[Stored data]
════════

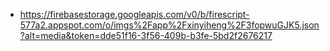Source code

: - https://firebasestorage.googleapis.com/v0/b/firescript-577a2.appspot.com/o/imgs%2Fapp%2Fxinyiheng%2F3fopwuGJK5.json?alt=media&token=dde51f16-3f56-409b-b3fe-5bd2f2676217
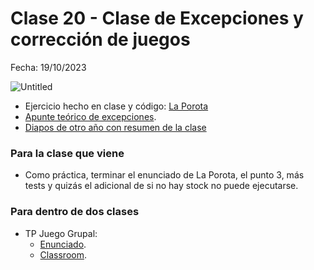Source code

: # Clase 20 - Clase de Excepciones y corrección de juegos

Fecha: 19/10/2023

![Untitled](https://github.com/pdepjm/bitacoras/assets/5421992/b01ee1ea-83de-470e-8e02-128e9b7f6ae5)


- Ejercicio hecho en clase y código: [La Porota](https://github.com/pdepjm/2023-o-clase20)
- [Apunte teórico de excepciones](https://docs.google.com/document/d/1T87tmdXv_39RoE_zR7alVFK8TUl-KJYOhdoIsoVTRb4/edit?usp=drive_web).
- [Diapos de otro año con resumen de la clase](https://docs.google.com/presentation/d/1h_d6dhnqKGpd0oEl4ZXAKrm8MK-BLk3ZkX8SyEPIUJE/edit?usp=sharing)


### Para la clase que viene
- Como práctica, terminar el enunciado de La Porota, el punto 3, más tests y quizás el adicional de si no hay stock no puede ejecutarse.

### Para dentro de dos clases
- TP Juego Grupal:
  - [Enunciado](https://docs.google.com/document/d/1zgrpnb2kgFDts-XOnC8Y5fjXyjqHN9bQCeUCdQ31ePM/edit?usp=sharing).
  - [Classroom](https://classroom.github.com/a/wG-VFS43).

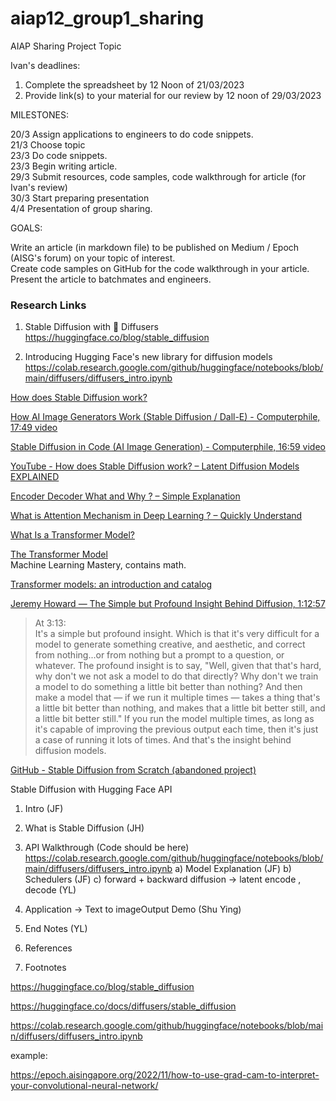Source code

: # aiap12_group1_sharing
AIAP Sharing Project Topic

Ivan's deadlines:
1. Complete the spreadsheet by 12 Noon of 21/03/2023
2. Provide link(s) to your material for our review by 12 noon of 29/03/2023

MILESTONES:

20/3 Assign applications to engineers to do code snippets.\
21/3 Choose topic\
23/3 Do code snippets.\
23/3 Begin writing article.\
29/3 Submit resources, code samples, code walkthrough for article (for Ivan's review)\
30/3 Start preparing presentation\
4/4 Presentation of group sharing.


GOALS:

Write an article (in markdown file) to be published on Medium / Epoch (AISG's forum) on your topic of interest.  
Create code samples on GitHub for the code walkthrough in your article.  
Present the article to batchmates and engineers. 


### Research Links

1. Stable Diffusion with 🧨 Diffusers\
https://huggingface.co/blog/stable_diffusion

2. Introducing Hugging Face's new library for diffusion models\
https://colab.research.google.com/github/huggingface/notebooks/blob/main/diffusers/diffusers_intro.ipynb

[How does Stable Diffusion work?](https://stable-diffusion-art.com/how-stable-diffusion-work/)

[How AI Image Generators Work (Stable Diffusion / Dall-E) - Computerphile, 17:49 video](https://youtu.be/1CIpzeNxIhU)

[Stable Diffusion in Code (AI Image Generation) - Computerphile, 16:59 video](https://youtu.be/-lz30by8-sU)

[YouTube - How does Stable Diffusion work? – Latent Diffusion Models EXPLAINED](https://www.youtube.com/watch?v=J87hffSMB60)

[Encoder Decoder What and Why ? – Simple Explanation](https://inside-machinelearning.com/en/encoder-decoder-what-and-why-simple-explanation/)

[What is Attention Mechanism in Deep Learning ? – Quickly Understand](https://inside-machinelearning.com/en/attention-mechanism/)

[What Is a Transformer Model?](https://blogs.nvidia.com/blog/2022/03/25/what-is-a-transformer-model/)

[The Transformer Model](https://machinelearningmastery.com/the-transformer-model/)\
Machine Learning Mastery, contains math.

[Transformer models: an introduction and catalog](https://arxiv.org/abs/2302.07730)

[Jeremy Howard — The Simple but Profound Insight Behind Diffusion, 1:12:57](https://www.youtube.com/watch?v=HhGOGuJY1Wk)

> At 3:13:\
> It's a simple but profound insight. Which is that it's very difficult for a model to generate something creative, and aesthetic, and correct from nothing...or from nothing but a prompt to a question, or whatever. The profound insight is to say, "Well, given that that's hard, why don't we not ask a model to do that directly? Why don't we train a model to do something a little bit better than nothing? And then make a model that — if we run it multiple times — takes a thing that's a little bit better than nothing, and makes that a little bit better still, and a little bit better still." If you run the model multiple times, as long as it's capable of improving the previous output each time, then it's just a case of running it lots of times. And that's the insight behind diffusion models.

[GitHub - Stable Diffusion from Scratch (abandoned project)](https://github.com/xrsrke/stable-diffusion-from-scratch)


Stable Diffusion with Hugging Face API

1) Intro (JF)
2) What is Stable Diffusion (JH)
3) API Walkthrough (Code should be here)
	https://colab.research.google.com/github/huggingface/notebooks/blob/main/diffusers/diffusers_intro.ipynb
	a) Model Explanation (JF)
	b) Schedulers (JF)
	c) forward + backward diffusion -> latent encode , decode (YL)

4) Application -> Text to imageOutput Demo (Shu Ying)
5) End Notes (YL)
6) References
7) Footnotes

https://huggingface.co/blog/stable_diffusion

https://huggingface.co/docs/diffusers/stable_diffusion

https://colab.research.google.com/github/huggingface/notebooks/blob/main/diffusers/diffusers_intro.ipynb

example:

https://epoch.aisingapore.org/2022/11/how-to-use-grad-cam-to-interpret-your-convolutional-neural-network/


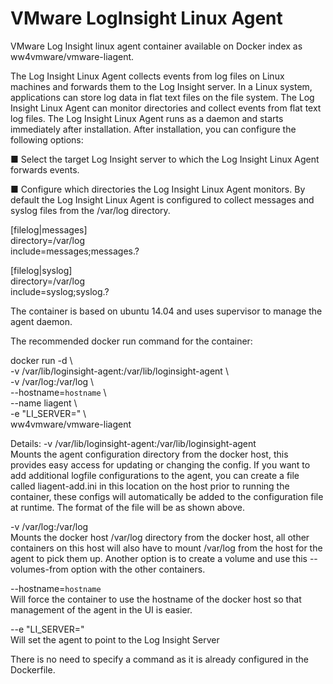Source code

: VMware LogInsight Linux Agent
======================

VMware Log Insight linux agent container available on Docker index as ww4vmware/vmware-liagent.

The Log Insight Linux Agent collects events from log files on Linux machines and forwards them to the Log Insight server.
In a Linux system, applications can store log data in flat text files on the file system. The Log Insight Linux Agent can monitor directories and collect events from flat text log files.
The Log Insight Linux Agent runs as a daemon and starts immediately after installation. After installation, you can configure the following options:

■  Select the target Log Insight server to which the Log Insight Linux Agent forwards events.

■  Configure which directories the Log Insight Linux Agent monitors. By default the Log Insight Linux Agent is configured to collect messages and syslog files from the /var/log directory.

[filelog|messages] <br>
directory=/var/log <br>
include=messages;messages.? <br>

[filelog|syslog] <br>
directory=/var/log <br>
include=syslog;syslog.? <br>

The container is based on ubuntu 14.04 and uses supervisor to manage the agent daemon.  

The recommended docker run command for the container:

docker run -d  \ <br>
   -v /var/lib/loginsight-agent:/var/lib/loginsight-agent \ <br>
   -v /var/log:/var/log  \ <br>
   --hostname=`hostname`   \ <br>
   --name liagent  \ <br>
   -e "LI_SERVER=<YOUR LOGINSIGHT SERVER>"  \ <br>
   ww4vmware/vmware-liagent  
   

Details:
-v /var/lib/loginsight-agent:/var/lib/loginsight-agent  <br>Mounts the agent configuration directory from the docker host, this provides easy access for updating or changing the config.  If you want to add additional logfile configurations to the agent, you can create a file called liagent-add.ini in this location on the host prior to running the container, these configs will automatically be added to the configuration file at runtime.  The format of the file will be as shown above.

-v /var/log:/var/log <br>Mounts the docker host /var/log directory from the docker host, all other containers on this host will also have to mount /var/log from the host for the agent to pick them up. Another option is to create a volume and use this --volumes-from option with the other containers.

--hostname=`hostname` <br>Will force the container to use the hostname of the docker host so that management of the agent in the UI is easier.

--e "LI_SERVER=<YOUR LOGINSIGHT SERVER>" <br>Will set the agent to point to the Log Insight Server

There is no need to specify a command as it is already configured in the Dockerfile.
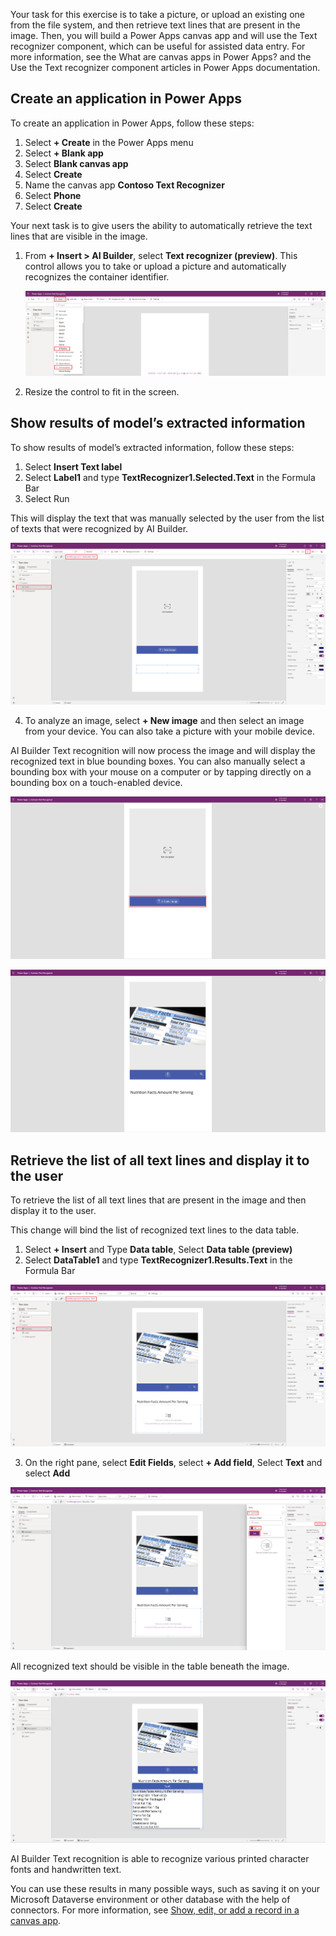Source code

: Your task for this exercise is to take a picture, or upload an existing one from the file system, and then retrieve text lines that are present in the image. Then, you will build a Power Apps canvas app and will use the Text recognizer component, which can be useful for assisted data entry. For more information, see the What are canvas apps in Power Apps? and the Use the Text recognizer component articles in Power Apps documentation.

## Create an application in Power Apps

To create an application in Power Apps, follow these steps: 

1.	Select **+ Create** in the Power Apps menu
2.	Select **+ Blank app** 
3.	Select **Blank canvas app** 
4.	Select **Create** 
5.	Name the canvas app **Contoso Text Recognizer**
6.	Select **Phone**
7.	Select **Create**

Your next task is to give users the ability to automatically retrieve the text lines that are visible in the image.

1. From **+ Insert > AI Builder**, select **Text recognizer (preview)**. This control allows you to take or upload a picture and automatically recognizes the container identifier.

    ![Screenshot of AI Builder dropped down to show Business card reader, Receipt processor, Form processor, Object detector, and Text recognizer controls.](../media/create-an-application-in-power-apps.png)
2. Resize the control to fit in the screen.

## Show results of model’s extracted information

To show results of model’s extracted information, follow these steps: 

1.  Select **Insert Text label** 
2.  Select **Label1** and type **TextRecognizer1.Selected.Text** in the Formula Bar 
3.  Select Run  

This will display the text that was manually selected by the user from the list of texts that were recognized by AI Builder. 

 ![Screenshot showing Label1 selected and type TextRecognizer1.Selected.Text in the Formula Bar](../media/textrecognizer1-selected-text.png)


4.  To analyze an image, select **+ New image** and then select an image from your device. You can also take a picture with your mobile device. 

AI Builder Text recognition will now process the image and will display the recognized text in blue bounding boxes. 
You can also manually select a bounding box with your mouse on a computer or by tapping directly on a bounding box on a touch-enabled device.

 ![Screenshot showing the button new image that you can select to add an image from your local device.](../media/select-new-image.png)
 
 ![Screenshot showing the image displayed with recognized text in blue bounding boxes.](../media/text-displayed-in-blue-bounding-boxes.png)


## Retrieve the list of all text lines and display it to the user

To retrieve the list of all text lines that are present in the image and then display it to the user.  

This change will bind the list of recognized text lines to the data table. 
 
1.  Select **+ Insert** and Type **Data table**, Select **Data table (preview)** 
2.  Select **DataTable1** and type **TextRecognizer1.Results.Text** in the Formula Bar 

 ![Screenshot showing the result of a selected text recognized.](../media/textrecognizer1-results-text.png)

3.  On the right pane, select **Edit Fields**, select **+ Add field**, Select **Text** and select **Add**

 ![Screenshot showing the fields selected on the right pane.](../media/edit-fields.png)
 
 All recognized text should be visible in the table beneath the image. 
 
  ![Screenshot showing all text recognized and selected.](../media/all-fields-recognized.png)

AI Builder Text recognition is able to recognize various printed character fonts and handwritten text.

You can use these results in many possible ways, such as saving it on your Microsoft Dataverse environment or other database with the help of connectors. For more information, see [Show, edit, or add a record in a canvas app](/powerapps/maker/canvas-apps/add-form/?azure-portal=true).
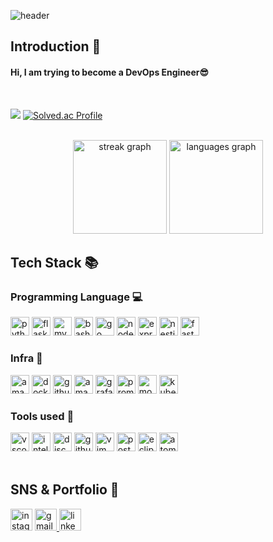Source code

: ![header](https://capsule-render.vercel.app/api?type=slice&color=auto&height=200&section=header&text=Hello&desc=I'm%20JaeMin&fontSize=60&rotate=14&fontAlignY=25&fontAlign=75&descAlignY=43&descAlign=80&&animation=twinkling)

<div align=left>

## Introduction :raised_hands:
<h4>Hi, I am trying to become a DevOps Engineer😎</h4><br> 

<a href="https://github.com/rlawoals2590"><img src="https://hits.seeyoufarm.com/api/count/incr/badge.svg?url=https%3A%2F%2Fgithub.com%2Frlawoals2590&count_bg=%23000000&title_bg=%23000000&icon=github.svg&icon_color=%23E7E7E7&title=GitHub&edge_flat=false)"/></a>
[![Solved.ac Profile](http://mazassumnida.wtf/api/mini/generate_badge?boj=ni20586370)](https://solved.ac/ni20586370)
<br/><br/>

<div align="center">
  <img src="https://streak-stats.demolab.com?user=rlawoals2590&locale=en&mode=weekly&theme=radical&hide_border=false&border_radius=5" height="150" alt="streak graph"  />
  <img src="https://github-readme-stats.vercel.app/api/top-langs?username=rlawoals2590&locale=en&hide_title=false&layout=compact&card_width=320&langs_count=5&theme=radical&hide_border=false" height="150" alt="languages graph"  />
</div>

## Tech Stack 📚
### Programming Language :computer:
<img src="https://skillicons.dev/icons?i=py" height="30" alt="python logo"  />
<img src="https://skillicons.dev/icons?i=flask" height="30" alt="flask logo"  />
<img src="https://skillicons.dev/icons?i=mysql" height="30" alt="mysql logo"  />
<img src="https://skillicons.dev/icons?i=bash" height="30" alt="bash logo"  />
<img src="https://skillicons.dev/icons?i=go" height="30" alt="go logo"  />
<img src="https://skillicons.dev/icons?i=nodejs" height="30" alt="nodejs logo"  />
<img src="https://skillicons.dev/icons?i=express" height="30" alt="express logo"  />
<img src="https://skillicons.dev/icons?i=nestjs" height="30" alt="nestjs logo"  />
<img src="https://skillicons.dev/icons?i=fastapi" height="30" alt="fastapi logo"  />
<br/>

### Infra :house_with_garden:
<img src="https://skillicons.dev/icons?i=aws" height="30" alt="amazonwebservices logo"  />
<img src="https://skillicons.dev/icons?i=docker" height="30" alt="docker logo"  />
<img src="https://skillicons.dev/icons?i=github" height="30" alt="github logo"  />
<img src="https://skillicons.dev/icons?i=dynamodb" height="30" alt="amazondynamodb logo"  />
<img src="https://skillicons.dev/icons?i=grafana" height="30" alt="grafana logo"  />
<img src="https://skillicons.dev/icons?i=prometheus" height="30" alt="prometheus logo"  />
<img src="https://skillicons.dev/icons?i=mongodb" height="30" alt="mongodb logo"  />
<img src="https://skillicons.dev/icons?i=kubernetes" height="30" alt="kubernetes logo"  />
<br/>

### Tools used :hammer:
<img src="https://skillicons.dev/icons?i=vscode" height="30" alt="vscode logo"  />
<img src="https://skillicons.dev/icons?i=idea" height="30" alt="intellijidea logo"  />
<img src="https://skillicons.dev/icons?i=discord" height="30" alt="discord logo"  />
<img src="https://skillicons.dev/icons?i=github" height="30" alt="github logo"  />
<img src="https://skillicons.dev/icons?i=vim" height="30" alt="vim logo"  />
<img src="https://skillicons.dev/icons?i=postman" height="30" alt="postman logo"  />
<img src="https://skillicons.dev/icons?i=eclipse" height="30" alt="eclipseide logo"  />
<img src="https://skillicons.dev/icons?i=atom" height="30" alt="atom logo"  />
<br/><br/>


## SNS & Portfolio 🎨
<img src="https://img.shields.io/static/v1?message=Instagram&logo=instagram&label=&color=E4405F&logoColor=white&labelColor=&style=for-the-badge" height="35" alt="instagram logo"  />
<a href="tuiab25906370@gmail.com" target="_blank">
  <img src="https://img.shields.io/static/v1?message=Gmail&logo=gmail&label=&color=D14836&logoColor=white&labelColor=&style=for-the-badge" height="35" alt="gmail logo"  />
</a>
<a href="https://www.linkedin.com/in/%EC%9E%AC%EB%AF%BC-%EA%B9%80-5ab32b257" target="_blank">
  <img src="https://img.shields.io/static/v1?message=LinkedIn&logo=linkedin&label=&color=0077B5&logoColor=white&labelColor=&style=for-the-badge" height="35" alt="linkedin logo"  />
</a>
<br/><br/>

════════

Task to carry out: Give back exactly the lines above starting at the line where "### Research Links" appears and ending at the line where "2. Introducing Hugging" appears, both included, with no other lines.

Solved problem:
### Research Links

1. Stable Diffusion with 🧨 Diffusers\
https://huggingface.co/blog/stable_diffusion

2. Introducing Hugging Face's new library for diffusion models\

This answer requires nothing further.